- _THE DATA_
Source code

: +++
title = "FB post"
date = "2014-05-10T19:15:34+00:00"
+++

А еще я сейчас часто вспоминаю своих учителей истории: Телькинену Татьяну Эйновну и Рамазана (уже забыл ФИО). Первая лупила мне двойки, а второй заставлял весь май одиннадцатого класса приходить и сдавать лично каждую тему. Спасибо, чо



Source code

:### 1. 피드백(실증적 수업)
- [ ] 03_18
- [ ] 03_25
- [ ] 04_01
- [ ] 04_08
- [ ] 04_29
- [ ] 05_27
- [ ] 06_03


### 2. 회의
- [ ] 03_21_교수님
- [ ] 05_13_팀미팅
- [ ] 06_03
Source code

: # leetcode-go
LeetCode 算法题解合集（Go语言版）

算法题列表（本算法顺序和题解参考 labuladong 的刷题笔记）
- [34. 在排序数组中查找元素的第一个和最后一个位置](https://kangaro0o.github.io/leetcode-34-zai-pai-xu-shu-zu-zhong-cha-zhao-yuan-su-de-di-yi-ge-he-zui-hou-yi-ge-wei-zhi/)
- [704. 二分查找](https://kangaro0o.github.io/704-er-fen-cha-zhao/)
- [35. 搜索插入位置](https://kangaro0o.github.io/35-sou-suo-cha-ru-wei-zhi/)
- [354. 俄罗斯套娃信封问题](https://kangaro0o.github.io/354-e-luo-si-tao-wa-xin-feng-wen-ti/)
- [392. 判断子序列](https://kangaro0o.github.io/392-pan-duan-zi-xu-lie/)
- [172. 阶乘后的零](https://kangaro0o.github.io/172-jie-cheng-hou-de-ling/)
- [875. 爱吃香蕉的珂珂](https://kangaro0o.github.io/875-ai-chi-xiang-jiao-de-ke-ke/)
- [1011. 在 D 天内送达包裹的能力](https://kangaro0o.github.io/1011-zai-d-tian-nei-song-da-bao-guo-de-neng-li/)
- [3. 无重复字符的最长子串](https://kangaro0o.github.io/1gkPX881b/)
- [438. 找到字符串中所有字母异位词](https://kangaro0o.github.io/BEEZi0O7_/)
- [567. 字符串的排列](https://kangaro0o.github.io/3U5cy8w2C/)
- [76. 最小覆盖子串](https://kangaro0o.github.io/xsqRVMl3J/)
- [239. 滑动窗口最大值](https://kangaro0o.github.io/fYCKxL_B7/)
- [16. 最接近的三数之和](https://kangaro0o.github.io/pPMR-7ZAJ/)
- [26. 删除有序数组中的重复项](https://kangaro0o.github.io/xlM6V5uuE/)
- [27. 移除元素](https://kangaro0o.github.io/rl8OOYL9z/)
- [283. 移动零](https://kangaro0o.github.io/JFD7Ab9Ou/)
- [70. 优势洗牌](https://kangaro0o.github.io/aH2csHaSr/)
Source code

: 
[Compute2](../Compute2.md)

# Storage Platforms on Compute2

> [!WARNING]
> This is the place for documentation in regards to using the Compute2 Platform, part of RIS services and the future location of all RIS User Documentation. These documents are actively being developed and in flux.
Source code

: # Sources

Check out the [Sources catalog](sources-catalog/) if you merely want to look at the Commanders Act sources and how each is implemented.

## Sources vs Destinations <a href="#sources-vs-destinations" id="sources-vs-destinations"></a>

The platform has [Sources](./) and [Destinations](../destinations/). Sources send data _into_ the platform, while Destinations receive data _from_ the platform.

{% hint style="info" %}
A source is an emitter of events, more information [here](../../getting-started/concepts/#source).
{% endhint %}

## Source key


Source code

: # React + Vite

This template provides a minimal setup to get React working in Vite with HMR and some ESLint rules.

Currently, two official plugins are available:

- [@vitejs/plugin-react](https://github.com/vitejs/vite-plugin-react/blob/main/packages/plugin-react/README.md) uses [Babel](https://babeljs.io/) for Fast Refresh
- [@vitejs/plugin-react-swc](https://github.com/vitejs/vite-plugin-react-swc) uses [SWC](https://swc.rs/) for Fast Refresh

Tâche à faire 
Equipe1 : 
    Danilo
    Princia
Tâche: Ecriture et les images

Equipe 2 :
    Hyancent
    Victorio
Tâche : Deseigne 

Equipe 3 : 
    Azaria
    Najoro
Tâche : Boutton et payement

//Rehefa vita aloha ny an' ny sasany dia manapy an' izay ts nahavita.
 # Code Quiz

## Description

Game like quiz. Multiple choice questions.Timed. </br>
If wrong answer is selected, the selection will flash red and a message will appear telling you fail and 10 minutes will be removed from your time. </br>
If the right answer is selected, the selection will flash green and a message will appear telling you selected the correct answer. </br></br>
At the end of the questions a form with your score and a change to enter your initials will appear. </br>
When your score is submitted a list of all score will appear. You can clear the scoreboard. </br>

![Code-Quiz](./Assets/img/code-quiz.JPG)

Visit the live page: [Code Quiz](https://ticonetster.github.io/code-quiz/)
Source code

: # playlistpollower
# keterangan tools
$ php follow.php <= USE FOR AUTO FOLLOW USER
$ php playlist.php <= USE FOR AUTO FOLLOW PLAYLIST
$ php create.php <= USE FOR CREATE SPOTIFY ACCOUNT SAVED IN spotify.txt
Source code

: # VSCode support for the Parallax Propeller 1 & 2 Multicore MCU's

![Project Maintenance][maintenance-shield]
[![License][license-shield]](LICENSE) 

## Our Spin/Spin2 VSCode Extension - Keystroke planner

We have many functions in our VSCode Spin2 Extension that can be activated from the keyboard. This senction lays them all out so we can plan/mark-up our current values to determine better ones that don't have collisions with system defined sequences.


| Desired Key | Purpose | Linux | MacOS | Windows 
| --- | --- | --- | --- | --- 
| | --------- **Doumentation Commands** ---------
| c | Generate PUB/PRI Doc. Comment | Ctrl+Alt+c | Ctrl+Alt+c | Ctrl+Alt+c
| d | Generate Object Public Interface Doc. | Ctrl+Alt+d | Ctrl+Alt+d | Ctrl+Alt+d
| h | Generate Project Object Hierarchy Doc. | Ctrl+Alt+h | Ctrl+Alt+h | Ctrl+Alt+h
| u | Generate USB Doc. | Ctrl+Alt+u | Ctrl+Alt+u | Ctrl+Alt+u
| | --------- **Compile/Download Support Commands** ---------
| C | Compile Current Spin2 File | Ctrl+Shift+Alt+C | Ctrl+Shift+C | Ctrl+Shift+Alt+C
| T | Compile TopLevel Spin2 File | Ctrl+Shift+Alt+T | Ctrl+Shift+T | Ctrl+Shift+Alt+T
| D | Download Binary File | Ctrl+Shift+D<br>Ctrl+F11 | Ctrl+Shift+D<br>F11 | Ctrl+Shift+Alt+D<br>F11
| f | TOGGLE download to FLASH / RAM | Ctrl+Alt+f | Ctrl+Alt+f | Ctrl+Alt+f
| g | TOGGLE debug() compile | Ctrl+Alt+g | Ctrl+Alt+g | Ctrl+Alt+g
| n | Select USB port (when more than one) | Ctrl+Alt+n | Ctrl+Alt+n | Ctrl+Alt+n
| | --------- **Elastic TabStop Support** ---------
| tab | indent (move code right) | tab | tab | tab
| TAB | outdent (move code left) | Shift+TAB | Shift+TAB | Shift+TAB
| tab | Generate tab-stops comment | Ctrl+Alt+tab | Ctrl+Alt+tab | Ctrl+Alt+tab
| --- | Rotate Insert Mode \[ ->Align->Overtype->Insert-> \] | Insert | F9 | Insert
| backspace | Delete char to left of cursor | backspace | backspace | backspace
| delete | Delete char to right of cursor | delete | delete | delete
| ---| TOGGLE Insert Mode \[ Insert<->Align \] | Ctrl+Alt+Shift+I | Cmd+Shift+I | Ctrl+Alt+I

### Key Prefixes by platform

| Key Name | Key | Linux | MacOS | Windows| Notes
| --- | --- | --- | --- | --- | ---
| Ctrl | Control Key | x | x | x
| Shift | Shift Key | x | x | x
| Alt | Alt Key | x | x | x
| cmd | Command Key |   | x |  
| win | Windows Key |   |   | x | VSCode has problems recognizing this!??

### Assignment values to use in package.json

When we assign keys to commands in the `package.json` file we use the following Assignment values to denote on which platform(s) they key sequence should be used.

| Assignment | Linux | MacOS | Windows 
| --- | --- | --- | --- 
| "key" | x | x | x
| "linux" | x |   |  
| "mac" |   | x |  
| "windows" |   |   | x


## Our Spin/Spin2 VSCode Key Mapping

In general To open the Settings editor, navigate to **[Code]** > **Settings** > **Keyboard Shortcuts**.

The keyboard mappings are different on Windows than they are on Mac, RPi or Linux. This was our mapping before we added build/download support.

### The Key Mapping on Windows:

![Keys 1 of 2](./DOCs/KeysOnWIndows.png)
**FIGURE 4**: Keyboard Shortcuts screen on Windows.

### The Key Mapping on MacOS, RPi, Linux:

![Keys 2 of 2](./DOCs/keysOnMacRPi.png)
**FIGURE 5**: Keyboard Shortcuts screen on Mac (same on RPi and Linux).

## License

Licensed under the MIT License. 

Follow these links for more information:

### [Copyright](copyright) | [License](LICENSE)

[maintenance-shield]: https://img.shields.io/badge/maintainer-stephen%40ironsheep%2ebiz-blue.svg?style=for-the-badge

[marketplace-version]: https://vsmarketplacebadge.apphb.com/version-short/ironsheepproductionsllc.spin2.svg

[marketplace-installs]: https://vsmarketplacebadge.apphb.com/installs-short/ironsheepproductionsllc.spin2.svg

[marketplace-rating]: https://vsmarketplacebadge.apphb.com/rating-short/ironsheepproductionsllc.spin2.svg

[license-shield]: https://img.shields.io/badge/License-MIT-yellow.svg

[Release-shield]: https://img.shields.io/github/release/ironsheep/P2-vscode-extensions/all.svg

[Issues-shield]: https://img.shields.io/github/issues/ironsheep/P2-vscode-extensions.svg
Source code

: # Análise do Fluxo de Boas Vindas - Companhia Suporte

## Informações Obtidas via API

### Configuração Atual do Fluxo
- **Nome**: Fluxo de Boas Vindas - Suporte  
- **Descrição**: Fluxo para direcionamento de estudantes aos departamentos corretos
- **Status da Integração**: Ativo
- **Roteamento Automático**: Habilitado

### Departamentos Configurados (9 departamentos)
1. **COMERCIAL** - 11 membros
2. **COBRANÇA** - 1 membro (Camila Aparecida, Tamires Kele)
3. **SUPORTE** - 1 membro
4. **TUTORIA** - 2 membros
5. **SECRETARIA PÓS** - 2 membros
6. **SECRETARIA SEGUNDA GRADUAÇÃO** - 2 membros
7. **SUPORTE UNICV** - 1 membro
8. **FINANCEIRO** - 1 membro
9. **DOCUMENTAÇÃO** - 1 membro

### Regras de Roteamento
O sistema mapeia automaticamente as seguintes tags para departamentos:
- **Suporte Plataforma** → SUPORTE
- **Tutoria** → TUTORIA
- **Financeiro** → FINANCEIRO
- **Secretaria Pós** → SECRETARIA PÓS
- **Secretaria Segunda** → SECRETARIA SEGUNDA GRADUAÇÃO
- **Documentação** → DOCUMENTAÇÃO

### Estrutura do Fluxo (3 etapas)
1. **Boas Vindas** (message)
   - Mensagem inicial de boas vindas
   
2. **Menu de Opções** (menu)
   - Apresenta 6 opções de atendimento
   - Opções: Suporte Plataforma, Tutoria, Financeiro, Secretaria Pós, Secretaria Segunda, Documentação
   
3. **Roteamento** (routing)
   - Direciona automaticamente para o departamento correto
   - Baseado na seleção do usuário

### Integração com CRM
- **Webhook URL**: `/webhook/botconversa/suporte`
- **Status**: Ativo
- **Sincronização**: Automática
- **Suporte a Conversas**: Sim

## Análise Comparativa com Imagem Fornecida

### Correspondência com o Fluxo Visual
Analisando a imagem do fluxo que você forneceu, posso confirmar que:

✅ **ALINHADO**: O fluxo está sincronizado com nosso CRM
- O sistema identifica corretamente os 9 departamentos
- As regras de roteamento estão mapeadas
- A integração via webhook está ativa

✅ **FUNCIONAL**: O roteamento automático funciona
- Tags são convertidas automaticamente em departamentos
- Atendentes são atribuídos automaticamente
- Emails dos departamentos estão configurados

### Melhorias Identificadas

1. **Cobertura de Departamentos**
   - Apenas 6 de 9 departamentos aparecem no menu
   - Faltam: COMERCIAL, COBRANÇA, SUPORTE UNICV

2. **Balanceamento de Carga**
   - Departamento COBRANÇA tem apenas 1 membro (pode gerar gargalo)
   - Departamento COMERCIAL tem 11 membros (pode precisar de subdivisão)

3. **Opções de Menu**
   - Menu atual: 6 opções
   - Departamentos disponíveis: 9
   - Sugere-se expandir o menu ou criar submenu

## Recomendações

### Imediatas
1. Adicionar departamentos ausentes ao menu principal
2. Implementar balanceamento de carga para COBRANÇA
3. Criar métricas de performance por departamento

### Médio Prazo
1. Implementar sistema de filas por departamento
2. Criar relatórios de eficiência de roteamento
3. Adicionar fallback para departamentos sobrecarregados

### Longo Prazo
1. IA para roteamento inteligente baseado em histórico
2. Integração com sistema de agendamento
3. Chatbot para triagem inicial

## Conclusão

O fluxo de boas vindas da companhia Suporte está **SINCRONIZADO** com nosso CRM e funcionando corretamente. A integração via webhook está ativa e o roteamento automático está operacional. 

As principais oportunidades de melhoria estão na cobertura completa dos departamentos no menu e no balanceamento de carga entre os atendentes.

- _EXERCISE DESCRIPTION_
Above are the lines; repeat exactly the ones from the line containing "- [239. 滑动窗口最大值](https://kangaro0o.github.io/fYCKxL_B7/)" down to the line containing "## Description", both inclusive.

- _RESULT OF THE EXERCISE_
- [239. 滑动窗口最大值](https://kangaro0o.github.io/fYCKxL_B7/)
- [16. 最接近的三数之和](https://kangaro0o.github.io/pPMR-7ZAJ/)
- [26. 删除有序数组中的重复项](https://kangaro0o.github.io/xlM6V5uuE/)
- [27. 移除元素](https://kangaro0o.github.io/rl8OOYL9z/)
- [283. 移动零](https://kangaro0o.github.io/JFD7Ab9Ou/)
- [70. 优势洗牌](https://kangaro0o.github.io/aH2csHaSr/)
Source code

: 
[Compute2](../Compute2.md)

# Storage Platforms on Compute2

> [!WARNING]
> This is the place for documentation in regards to using the Compute2 Platform, part of RIS services and the future location of all RIS User Documentation. These documents are actively being developed and in flux.
Source code

: # Sources

Check out the [Sources catalog](sources-catalog/) if you merely want to look at the Commanders Act sources and how each is implemented.

## Sources vs Destinations <a href="#sources-vs-destinations" id="sources-vs-destinations"></a>

The platform has [Sources](./) and [Destinations](../destinations/). Sources send data _into_ the platform, while Destinations receive data _from_ the platform.

{% hint style="info" %}
A source is an emitter of events, more information [here](../../getting-started/concepts/#source).
{% endhint %}

## Source key


Source code

: # React + Vite

This template provides a minimal setup to get React working in Vite with HMR and some ESLint rules.

Currently, two official plugins are available:

- [@vitejs/plugin-react](https://github.com/vitejs/vite-plugin-react/blob/main/packages/plugin-react/README.md) uses [Babel](https://babeljs.io/) for Fast Refresh
- [@vitejs/plugin-react-swc](https://github.com/vitejs/vite-plugin-react-swc) uses [SWC](https://swc.rs/) for Fast Refresh

Tâche à faire 
Equipe1 : 
    Danilo
    Princia
Tâche: Ecriture et les images

Equipe 2 :
    Hyancent
    Victorio
Tâche : Deseigne 

Equipe 3 : 
    Azaria
    Najoro
Tâche : Boutton et payement

//Rehefa vita aloha ny an' ny sasany dia manapy an' izay ts nahavita.
 # Code Quiz

## Description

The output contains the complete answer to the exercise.